The winners will also get the chance to share their work locally when they will give a reading at Helicon West.
“We’re incredibly proud of our students,” says Contest Director Ashley Wells, “and the Helicon West event is a truly special night, celebrating with our Logan community all of the talent and hard work coming out of USU.”
The Helicon West reading of the contest winning work will be at 7 p.m. on April 24 at the Logan Library.

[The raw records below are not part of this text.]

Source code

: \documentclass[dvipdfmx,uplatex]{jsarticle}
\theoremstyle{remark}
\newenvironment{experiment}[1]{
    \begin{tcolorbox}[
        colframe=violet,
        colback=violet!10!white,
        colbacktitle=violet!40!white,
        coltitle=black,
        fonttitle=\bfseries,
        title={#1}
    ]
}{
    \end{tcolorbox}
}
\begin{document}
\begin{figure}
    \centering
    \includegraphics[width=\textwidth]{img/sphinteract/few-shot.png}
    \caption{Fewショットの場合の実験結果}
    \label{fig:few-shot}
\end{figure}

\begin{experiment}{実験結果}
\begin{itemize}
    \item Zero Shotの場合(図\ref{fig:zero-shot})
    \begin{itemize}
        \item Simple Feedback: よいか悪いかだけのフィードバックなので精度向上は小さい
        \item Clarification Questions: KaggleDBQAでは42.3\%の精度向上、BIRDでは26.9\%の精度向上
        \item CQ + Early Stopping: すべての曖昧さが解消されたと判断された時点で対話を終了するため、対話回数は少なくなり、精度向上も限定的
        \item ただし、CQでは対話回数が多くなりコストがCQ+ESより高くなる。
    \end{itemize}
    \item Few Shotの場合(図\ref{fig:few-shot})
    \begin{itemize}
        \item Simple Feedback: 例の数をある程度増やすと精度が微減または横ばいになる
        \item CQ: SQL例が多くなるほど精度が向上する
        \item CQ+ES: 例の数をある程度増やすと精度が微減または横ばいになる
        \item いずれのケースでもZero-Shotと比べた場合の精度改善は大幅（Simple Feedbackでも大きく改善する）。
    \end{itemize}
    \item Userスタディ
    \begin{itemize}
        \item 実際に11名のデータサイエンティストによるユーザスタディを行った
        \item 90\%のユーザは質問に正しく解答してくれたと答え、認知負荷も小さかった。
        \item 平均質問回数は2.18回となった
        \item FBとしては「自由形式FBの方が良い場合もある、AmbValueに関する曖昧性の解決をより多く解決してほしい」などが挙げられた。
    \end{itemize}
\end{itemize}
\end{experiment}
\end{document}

As always, Helicon is free, uncensored, open to the public, and will include an open-mic session.
2025 USU Creative Writing and Art Contest Winners
ART
First: Kaisha Mills, “Self Portrait.”
Second: Sterling Brinkerhoff, “Silent Sentinel.”
Third: Myleigh Peterson, “(Lucky Number) 5.”

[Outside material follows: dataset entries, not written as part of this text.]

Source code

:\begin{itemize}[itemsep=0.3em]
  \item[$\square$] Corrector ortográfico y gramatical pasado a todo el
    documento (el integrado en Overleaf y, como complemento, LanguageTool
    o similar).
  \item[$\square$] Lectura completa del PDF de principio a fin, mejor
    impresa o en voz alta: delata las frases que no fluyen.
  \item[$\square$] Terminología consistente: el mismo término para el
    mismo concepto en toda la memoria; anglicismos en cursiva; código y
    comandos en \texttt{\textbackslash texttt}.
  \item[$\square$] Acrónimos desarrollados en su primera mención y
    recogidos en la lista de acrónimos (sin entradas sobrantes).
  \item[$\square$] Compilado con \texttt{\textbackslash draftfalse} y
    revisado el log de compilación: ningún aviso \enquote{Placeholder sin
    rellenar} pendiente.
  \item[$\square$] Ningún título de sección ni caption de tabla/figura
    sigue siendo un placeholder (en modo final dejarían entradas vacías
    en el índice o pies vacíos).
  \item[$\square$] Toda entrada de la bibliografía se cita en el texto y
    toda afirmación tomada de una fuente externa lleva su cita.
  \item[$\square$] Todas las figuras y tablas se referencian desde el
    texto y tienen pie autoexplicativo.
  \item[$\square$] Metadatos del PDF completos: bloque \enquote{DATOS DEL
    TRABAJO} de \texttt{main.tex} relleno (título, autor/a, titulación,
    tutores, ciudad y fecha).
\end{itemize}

Honorable Mention: Kaisha Mills, “Away; Thunder.”
Honorable Mention: Lily Webb, “Watchman.”
Honorable Mention: Brianna Pickering, “Return to Earth; The Great Divide.”
Honorable Mention: Abigail Hong, “Bone Appetit.”

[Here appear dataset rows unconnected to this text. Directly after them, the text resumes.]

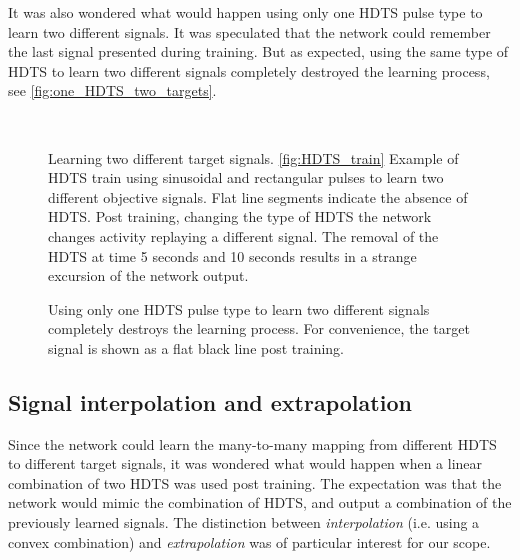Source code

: \documentclass[10pt,a4paper, final]{report} %
\begin{document}
It was also wondered what would happen using only one HDTS pulse type to learn two different signals. It was speculated that the network could remember the last signal presented during training.
But as expected, using the same type of HDTS to learn two different signals completely destroyed the learning process, see \autoref{fig:one_HDTS_two_targets}.


\begin{figure}[H]
\\
\caption{Learning two different target signals. \autoref{fig:HDTS_train} Example of HDTS train using sinusoidal and rectangular pulses to learn two different objective signals. Flat line segments indicate the absence of HDTS. Post training, changing the type of HDTS the network changes activity replaying a different signal. The removal of the HDTS at time 5 seconds and 10 seconds results in a strange excursion of the network output. }
\label{fig:multi_HDTS_multi_target} 
\end{figure}

\begin{figure}[H]
\centering
{} 
\caption{Using only one HDTS pulse type to learn two different signals completely destroys the learning process. For convenience, the target signal is shown as a flat black line post training.}
\label{fig:one_HDTS_two_targets}
\end{figure}


\subsection{Signal interpolation and extrapolation}
Since the network could learn the many-to-many mapping from different HDTS to different target signals, it was wondered what would happen when a linear combination of two HDTS was used post training. The expectation was that the network would mimic the combination of HDTS, and output a combination of the previously learned signals. The distinction between \textit{interpolation} (i.e. using a convex combination) and \textit{extrapolation} was of particular interest for our scope. 
\end{document}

Honorable Mention: Sarah Monsen, “Chocolate Cake.”
Honorable Mention: Myleigh Peterson, “(Lucky Number) 2.”
Honorable Mention: Hannah Smith, “Crest; Fairytale.”
Honorable Mention: Emmaline Jones, “Haven.”
Honorable Mention: Crius Palus, “Before It Broke the Rules.”
Honorable Mention: Addie Hemsley, “Almost.”
FICTION
First: Eva Nelson, “Breathe.”
Second: Sarah Ellis, “Whatever Did Happen to Cornelius.”
Third: Hannah Smith, “Let’s Play Mermaids.”
NONFICTION
First: Chloe Scheve, “Moonchild.”
Second: Yash Rivera, “Cyclical.”
Third: Luka Rompato, “Feast.”
POETRY
First: Brook Haight, “your nature; fill me; cycles.”
Second: Noelani Hadfield, “Too Much Information; Grandmother’s Cotton Fields;
Sea-Salt Atonement.”
Third: Rose Ivins, “Sign Of; 7:30 a.m. tuesday extinguisher; CRAQUELURE.”